You're reading: Ukrainian ‘hipster granny’ wants retirees to enjoy life

She dyes her hair pink and purple, models, stars in music videos and commercials, and has almost 10,000 followers on Instagram. Alla Rogozina, a 59-year-old retiree, isn’t the usual Ukrainian pensioner.

Living in Lutsk, a city of 217,000 people 400 kilometers west from Kyiv, Rogozina does not miss her youth in the Soviet Union, enjoys her life, and says people should stop limiting themselves.

“I want to show people — especially the ones of my age — that it’s possible to live a different life,” she told the Kyiv Post. “So many people are gloomy, irritated. We shouldn’t shrink into ourselves.”

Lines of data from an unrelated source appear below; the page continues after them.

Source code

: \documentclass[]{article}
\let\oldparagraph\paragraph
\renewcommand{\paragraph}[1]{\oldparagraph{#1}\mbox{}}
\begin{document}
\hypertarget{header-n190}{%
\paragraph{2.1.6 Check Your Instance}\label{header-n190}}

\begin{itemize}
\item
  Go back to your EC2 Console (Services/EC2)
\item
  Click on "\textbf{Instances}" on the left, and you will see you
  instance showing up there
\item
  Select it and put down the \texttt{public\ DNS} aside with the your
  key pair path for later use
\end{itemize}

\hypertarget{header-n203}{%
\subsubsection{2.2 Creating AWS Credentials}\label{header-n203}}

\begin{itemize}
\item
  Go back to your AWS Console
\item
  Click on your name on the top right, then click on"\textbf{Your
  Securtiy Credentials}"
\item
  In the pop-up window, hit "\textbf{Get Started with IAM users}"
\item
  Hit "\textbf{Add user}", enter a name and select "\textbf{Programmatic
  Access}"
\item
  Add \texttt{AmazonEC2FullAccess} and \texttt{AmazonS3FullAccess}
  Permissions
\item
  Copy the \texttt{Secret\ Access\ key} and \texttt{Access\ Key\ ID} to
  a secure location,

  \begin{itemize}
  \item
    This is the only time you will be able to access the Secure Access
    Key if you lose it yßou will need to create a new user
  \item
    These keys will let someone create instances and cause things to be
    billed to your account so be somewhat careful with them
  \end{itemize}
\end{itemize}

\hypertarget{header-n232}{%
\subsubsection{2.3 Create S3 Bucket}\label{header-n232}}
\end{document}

Rogozina doesn’t, for sure. Recently she received an offer to participate in a commercial event of Schwarzkopf Ukraine, a haircare products company, which she gladly accepted.

Even though modeling brings her some money, Rogozina, whose monthly state pension is just about $50, says it’s rather a hobby for her than an occupation.

“This is just showing who I really am,” she says.

Star is born

Rogozina’s star career started in late 2016 after her daughter Nadia, a Kyiv-based journalist at one of Ukraine’s TV channels, invited her to participate in a TV show about people that stand out. During the shooting, Rogozina dyed her hair, added color to her wardrobe, and got an Instagram account called @hipsta_granny.

Since then, she’s been a guest on numerous other TV shows, tried hip-hop dancing, snowboarding, tennis, and carting. There isn’t anything that she would not like to try, Rogozina says, with the only exception for drugs.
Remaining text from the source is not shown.